### Problem
Where the string "from" appears in a line of the material below, copy that line.

### Data excerpts
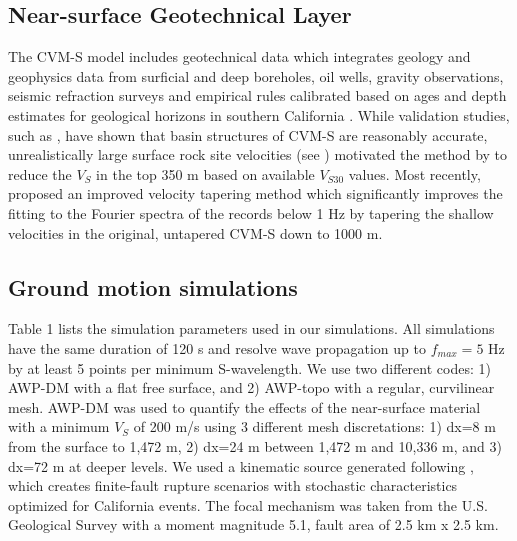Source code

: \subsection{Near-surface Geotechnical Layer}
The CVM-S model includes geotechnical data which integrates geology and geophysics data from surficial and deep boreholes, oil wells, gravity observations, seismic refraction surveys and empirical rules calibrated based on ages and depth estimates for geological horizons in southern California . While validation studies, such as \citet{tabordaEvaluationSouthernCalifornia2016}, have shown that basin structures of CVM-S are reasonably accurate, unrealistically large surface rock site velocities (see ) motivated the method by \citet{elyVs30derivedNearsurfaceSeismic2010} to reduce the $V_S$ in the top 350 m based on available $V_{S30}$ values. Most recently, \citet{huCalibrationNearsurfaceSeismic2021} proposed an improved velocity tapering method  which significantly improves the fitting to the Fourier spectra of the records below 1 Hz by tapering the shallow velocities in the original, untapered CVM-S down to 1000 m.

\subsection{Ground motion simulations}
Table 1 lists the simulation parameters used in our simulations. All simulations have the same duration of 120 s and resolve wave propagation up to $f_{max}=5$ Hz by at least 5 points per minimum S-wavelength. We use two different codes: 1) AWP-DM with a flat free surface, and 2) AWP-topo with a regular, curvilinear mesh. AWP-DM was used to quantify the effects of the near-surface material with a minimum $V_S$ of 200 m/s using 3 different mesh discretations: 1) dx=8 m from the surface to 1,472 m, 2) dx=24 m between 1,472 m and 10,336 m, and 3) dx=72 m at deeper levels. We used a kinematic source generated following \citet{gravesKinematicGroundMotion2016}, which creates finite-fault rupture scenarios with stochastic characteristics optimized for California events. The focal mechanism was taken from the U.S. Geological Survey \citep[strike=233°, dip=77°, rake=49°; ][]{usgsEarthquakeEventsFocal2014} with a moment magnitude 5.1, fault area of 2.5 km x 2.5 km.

...

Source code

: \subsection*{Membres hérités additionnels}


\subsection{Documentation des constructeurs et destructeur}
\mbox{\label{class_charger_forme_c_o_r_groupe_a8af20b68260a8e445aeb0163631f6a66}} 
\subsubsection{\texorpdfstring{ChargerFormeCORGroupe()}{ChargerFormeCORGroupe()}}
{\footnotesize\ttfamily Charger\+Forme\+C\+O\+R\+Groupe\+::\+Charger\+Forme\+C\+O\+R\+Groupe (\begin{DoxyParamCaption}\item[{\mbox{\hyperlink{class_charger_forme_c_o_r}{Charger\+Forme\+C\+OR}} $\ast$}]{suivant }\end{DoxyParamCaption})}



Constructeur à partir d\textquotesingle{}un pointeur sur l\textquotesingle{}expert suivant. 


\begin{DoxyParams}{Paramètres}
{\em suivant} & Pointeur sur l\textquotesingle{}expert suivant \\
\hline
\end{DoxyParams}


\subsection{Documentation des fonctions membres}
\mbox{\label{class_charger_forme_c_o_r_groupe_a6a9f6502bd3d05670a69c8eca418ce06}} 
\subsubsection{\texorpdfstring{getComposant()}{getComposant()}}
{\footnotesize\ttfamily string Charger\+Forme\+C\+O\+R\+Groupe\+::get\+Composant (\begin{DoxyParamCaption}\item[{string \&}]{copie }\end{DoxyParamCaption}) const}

### Solution
The CVM-S model includes geotechnical data which integrates geology and geophysics data from surficial and deep boreholes, oil wells, gravity observations, seismic refraction surveys and empirical rules calibrated based on ages and depth estimates for geological horizons in southern California . While validation studies, such as \citet{tabordaEvaluationSouthernCalifornia2016}, have shown that basin structures of CVM-S are reasonably accurate, unrealistically large surface rock site velocities (see ) motivated the method by \citet{elyVs30derivedNearsurfaceSeismic2010} to reduce the $V_S$ in the top 350 m based on available $V_{S30}$ values. Most recently, \citet{huCalibrationNearsurfaceSeismic2021} proposed an improved velocity tapering method  which significantly improves the fitting to the Fourier spectra of the records below 1 Hz by tapering the shallow velocities in the original, untapered CVM-S down to 1000 m.
Table 1 lists the simulation parameters used in our simulations. All simulations have the same duration of 120 s and resolve wave propagation up to $f_{max}=5$ Hz by at least 5 points per minimum S-wavelength. We use two different codes: 1) AWP-DM with a flat free surface, and 2) AWP-topo with a regular, curvilinear mesh. AWP-DM was used to quantify the effects of the near-surface material with a minimum $V_S$ of 200 m/s using 3 different mesh discretations: 1) dx=8 m from the surface to 1,472 m, 2) dx=24 m between 1,472 m and 10,336 m, and 3) dx=72 m at deeper levels. We used a kinematic source generated following \citet{gravesKinematicGroundMotion2016}, which creates finite-fault rupture scenarios with stochastic characteristics optimized for California events. The focal mechanism was taken from the U.S. Geological Survey \citep[strike=233°, dip=77°, rake=49°; ][]{usgsEarthquakeEventsFocal2014} with a moment magnitude 5.1, fault area of 2.5 km x 2.5 km.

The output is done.